If a line of the data below contains the string "that", copy it into your answer.

### [Source records]
________________________

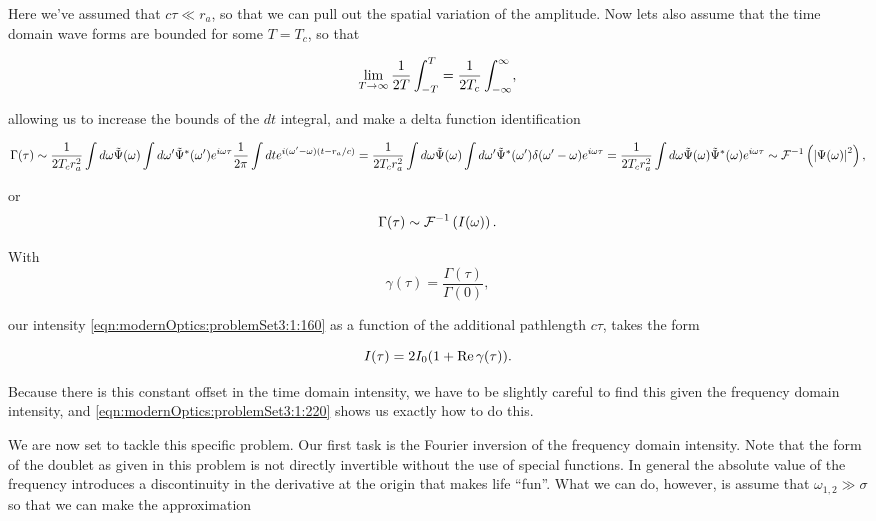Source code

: {Here we've assumed that $c \tau \ll r_a$, so that we can pull out the spatial variation of the amplitude.  Now lets also assume that the time domain wave forms are bounded for some $T = T_c$, so that

\begin{dmath}\label{eqn:modernOptics:problemSet3:1:140}
\lim_{T \rightarrow \infty} \inv{2T} \int_{-T}^T = \inv{2 T_c} \int_{-\infty}^\infty,
\end{dmath}

allowing us to increase the bounds of the $dt$ integral, and make a delta function identification

\begin{dmath}\label{eqn:modernOptics:problemSet3:1:120b}
\Gamma(\tau) \sim
\inv{2 T_c r_a^2}
\int d\omega \tilde{\Psi}(\omega)
\int d\omega' \tilde{\Psi}^\conj(\omega')
e^{i \omega \tau}
\inv{2\pi}
\int
dt
e^{i (\omega' - \omega)( t - r_a/c )}
=
\inv{2 T_c r_a^2}
\int d\omega \tilde{\Psi}(\omega)
\int d\omega' \tilde{\Psi}^\conj(\omega') \delta(\omega' - \omega)
e^{i \omega \tau}
=
\inv{2 T_c r_a^2}
\int d\omega \tilde{\Psi}(\omega)
\tilde{\Psi}^\conj(\omega)
e^{i \omega \tau}
\sim \FF^{-1} \left( \Abs{\Psi(\omega)}^2 \right),
\end{dmath}

or
\begin{dmath}\label{eqn:modernOptics:problemSet3:1:180}
\Gamma(\tau) \sim \FF^{-1} \left( I(\omega) \right).
\end{dmath}

With
\begin{dmath}\label{eqn:modernOptics:problemSet3:1:200}
\gamma(\tau) = \frac{\Gamma(\tau)}{\Gamma(0)},
\end{dmath}

our intensity \ref{eqn:modernOptics:problemSet3:1:160} as a function of the additional pathlength $c \tau$, takes the form

\begin{dmath}\label{eqn:modernOptics:problemSet3:1:220}
I(\tau) = 2 I_0( 1 + \Real \gamma(\tau) ).
\end{dmath}

Because there is this constant offset in the time domain intensity, we have to be slightly careful to find this given the frequency domain intensity, and \ref{eqn:modernOptics:problemSet3:1:220} shows us exactly how to do this.


We are now set to tackle this specific problem.  Our first task is the Fourier inversion of the frequency domain intensity.  Note that the form of the doublet as given in this problem is not directly invertible without the use of special functions.  In general the absolute value of the frequency introduces a discontinuity in the derivative at the origin that makes life ``fun''.  What we can do, however, is assume that $\omega_{1,2} \gg \sigma$ so that we can make the approximation

}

________________________

### [Response]
: {Here we've assumed that $c \tau \ll r_a$, so that we can pull out the spatial variation of the amplitude.  Now lets also assume that the time domain wave forms are bounded for some $T = T_c$, so that
We are now set to tackle this specific problem.  Our first task is the Fourier inversion of the frequency domain intensity.  Note that the form of the doublet as given in this problem is not directly invertible without the use of special functions.  In general the absolute value of the frequency introduces a discontinuity in the derivative at the origin that makes life ``fun''.  What we can do, however, is assume that $\omega_{1,2} \gg \sigma$ so that we can make the approximation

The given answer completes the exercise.